The Affinity Advantage
J. Med. Chem. 2026, 69, 3, 1963–1969
To start with, any Med Chem paper written by Mark Murcko is probably worth a read because as one of the key contributors to American medicinal chemistry over the last four decades, it’s worth listening to his experience. In this paper Mark argues¹ for continuously addressing optimizing affinity and then addresses seven benefits of doing so. Some of these are non -controversial: increasing cellular potency, optimizing close off target selectivity, avoiding the ‘avoid-ome’ – ie secondary pharmacology that might prove toxic, making more diverse compounds to act as an insurance against losing a series for some unexpected reason, whereas others: are less well argued. I’m unconvinced that emboldening teams to pursue synthetically challenging targets is a good thing in itself. If there’s compelling evidence to resource a hard to make compound, that makes sense, but if there are two compounds of equal predicted potency, but different levels of synthetic challenge, unless there was some other ADMET advantage, surely one would always choose the easier to make compound first?

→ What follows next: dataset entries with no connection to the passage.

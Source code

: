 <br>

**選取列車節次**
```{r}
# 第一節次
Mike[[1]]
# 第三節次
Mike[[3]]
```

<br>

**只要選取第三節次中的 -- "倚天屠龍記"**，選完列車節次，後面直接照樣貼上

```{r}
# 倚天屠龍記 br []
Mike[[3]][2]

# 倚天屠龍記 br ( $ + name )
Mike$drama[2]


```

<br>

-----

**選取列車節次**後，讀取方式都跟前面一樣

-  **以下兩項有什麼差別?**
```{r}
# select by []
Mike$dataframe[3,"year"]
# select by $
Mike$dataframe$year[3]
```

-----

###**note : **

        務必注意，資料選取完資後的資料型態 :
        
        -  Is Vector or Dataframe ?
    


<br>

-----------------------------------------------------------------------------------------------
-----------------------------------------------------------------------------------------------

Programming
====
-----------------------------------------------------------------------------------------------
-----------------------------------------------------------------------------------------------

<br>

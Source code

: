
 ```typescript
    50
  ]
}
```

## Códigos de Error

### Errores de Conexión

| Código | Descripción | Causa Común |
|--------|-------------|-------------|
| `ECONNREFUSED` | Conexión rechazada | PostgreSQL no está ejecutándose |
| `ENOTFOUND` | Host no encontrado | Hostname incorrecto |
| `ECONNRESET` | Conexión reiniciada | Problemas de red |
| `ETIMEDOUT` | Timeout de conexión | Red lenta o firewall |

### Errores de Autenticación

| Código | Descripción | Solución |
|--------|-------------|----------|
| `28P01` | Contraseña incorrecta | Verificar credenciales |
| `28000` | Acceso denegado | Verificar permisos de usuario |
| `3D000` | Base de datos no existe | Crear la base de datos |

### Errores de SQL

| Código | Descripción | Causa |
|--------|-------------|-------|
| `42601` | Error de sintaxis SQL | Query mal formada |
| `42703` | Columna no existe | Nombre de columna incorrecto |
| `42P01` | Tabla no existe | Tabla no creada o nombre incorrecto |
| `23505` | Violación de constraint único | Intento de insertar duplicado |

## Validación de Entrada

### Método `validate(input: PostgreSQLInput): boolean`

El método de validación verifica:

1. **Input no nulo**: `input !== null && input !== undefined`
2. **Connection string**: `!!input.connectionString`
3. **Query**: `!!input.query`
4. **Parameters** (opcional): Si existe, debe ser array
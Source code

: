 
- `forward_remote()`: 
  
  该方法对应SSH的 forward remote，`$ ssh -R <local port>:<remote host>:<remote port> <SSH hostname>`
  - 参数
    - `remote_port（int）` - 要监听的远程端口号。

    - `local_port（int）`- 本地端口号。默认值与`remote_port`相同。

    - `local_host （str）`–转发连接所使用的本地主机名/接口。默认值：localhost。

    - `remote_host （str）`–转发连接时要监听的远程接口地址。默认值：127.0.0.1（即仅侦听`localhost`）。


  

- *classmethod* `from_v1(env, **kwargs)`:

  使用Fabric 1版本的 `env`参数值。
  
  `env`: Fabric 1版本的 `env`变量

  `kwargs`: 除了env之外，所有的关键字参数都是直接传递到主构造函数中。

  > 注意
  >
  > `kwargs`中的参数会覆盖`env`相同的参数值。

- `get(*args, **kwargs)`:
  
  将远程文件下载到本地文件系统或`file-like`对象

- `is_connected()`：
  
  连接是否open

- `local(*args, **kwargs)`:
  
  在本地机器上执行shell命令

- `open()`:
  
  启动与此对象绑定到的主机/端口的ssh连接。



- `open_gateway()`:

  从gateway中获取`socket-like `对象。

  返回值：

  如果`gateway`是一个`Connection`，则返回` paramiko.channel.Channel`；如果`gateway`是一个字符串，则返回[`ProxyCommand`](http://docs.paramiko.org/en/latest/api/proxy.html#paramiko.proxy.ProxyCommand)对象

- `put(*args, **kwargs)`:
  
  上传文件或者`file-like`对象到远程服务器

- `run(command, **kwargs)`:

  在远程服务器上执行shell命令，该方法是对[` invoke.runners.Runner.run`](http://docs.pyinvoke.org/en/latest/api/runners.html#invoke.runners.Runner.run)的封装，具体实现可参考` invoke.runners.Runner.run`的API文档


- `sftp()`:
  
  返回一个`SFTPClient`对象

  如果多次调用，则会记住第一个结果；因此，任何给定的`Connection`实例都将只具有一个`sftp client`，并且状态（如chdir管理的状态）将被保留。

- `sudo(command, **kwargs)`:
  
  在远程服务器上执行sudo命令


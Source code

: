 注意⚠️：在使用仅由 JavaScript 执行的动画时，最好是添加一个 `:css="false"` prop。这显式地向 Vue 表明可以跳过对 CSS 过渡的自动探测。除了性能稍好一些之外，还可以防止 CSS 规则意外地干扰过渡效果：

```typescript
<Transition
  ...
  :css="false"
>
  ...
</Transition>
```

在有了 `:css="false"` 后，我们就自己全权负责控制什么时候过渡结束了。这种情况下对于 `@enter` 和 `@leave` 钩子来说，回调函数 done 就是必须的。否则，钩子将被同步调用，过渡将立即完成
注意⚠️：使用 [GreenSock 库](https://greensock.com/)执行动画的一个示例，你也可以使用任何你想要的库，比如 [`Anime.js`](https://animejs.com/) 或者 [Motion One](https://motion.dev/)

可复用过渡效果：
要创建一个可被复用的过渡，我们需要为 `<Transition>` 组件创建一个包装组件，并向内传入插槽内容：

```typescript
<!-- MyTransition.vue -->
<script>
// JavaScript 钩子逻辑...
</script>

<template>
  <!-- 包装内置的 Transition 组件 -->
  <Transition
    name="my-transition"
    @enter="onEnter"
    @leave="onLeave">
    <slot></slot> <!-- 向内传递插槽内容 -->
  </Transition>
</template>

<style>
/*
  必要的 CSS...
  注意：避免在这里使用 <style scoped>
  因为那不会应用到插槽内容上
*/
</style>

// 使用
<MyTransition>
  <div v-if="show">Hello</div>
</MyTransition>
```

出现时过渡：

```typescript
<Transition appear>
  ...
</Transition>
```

The paper contains a thorough rebuttal of objections to continuing to address affinity. This section is a tour of the challenges of medicinal chemistry and also having to deal with the rhetoric of “whataboutary” instead of dealing with the uncomfortable question: “why can’t medicinal chemists design more potent compounds more quickly” – the excuses we come up with to avoid that issue. As a list of further reading the citations themselves makes an excellent reference resource.
To conclude: the strategy of persisting in pursuing compounds of high affinity is, though not at the expense of ADME properties, absolutely valid, the challenge for most of us is how to do it efficiently? Accurately predicting potency, despite advances in computational methods whether machine learning or physics based, remains a stubbornly difficult problem. Often, even with significant resources, finding ligand efficient compounds with sub 10nM potency takes us far too long and requires very significant chemical resourcing. We can only hope that current work in delivering better models and larger open source data sets can provide the foundational data that can be used to tackle this problem.²
(1) Murcko, M. A. The Affinity Advantage. J. Med. Chem. 2026, 69 (3), 1963–1969. https://doi.org/10.1021/acs.jmedchem.5c03222.
(2) Home | openbind.uk. https://openbind.uk/ (accessed 2026-03-31).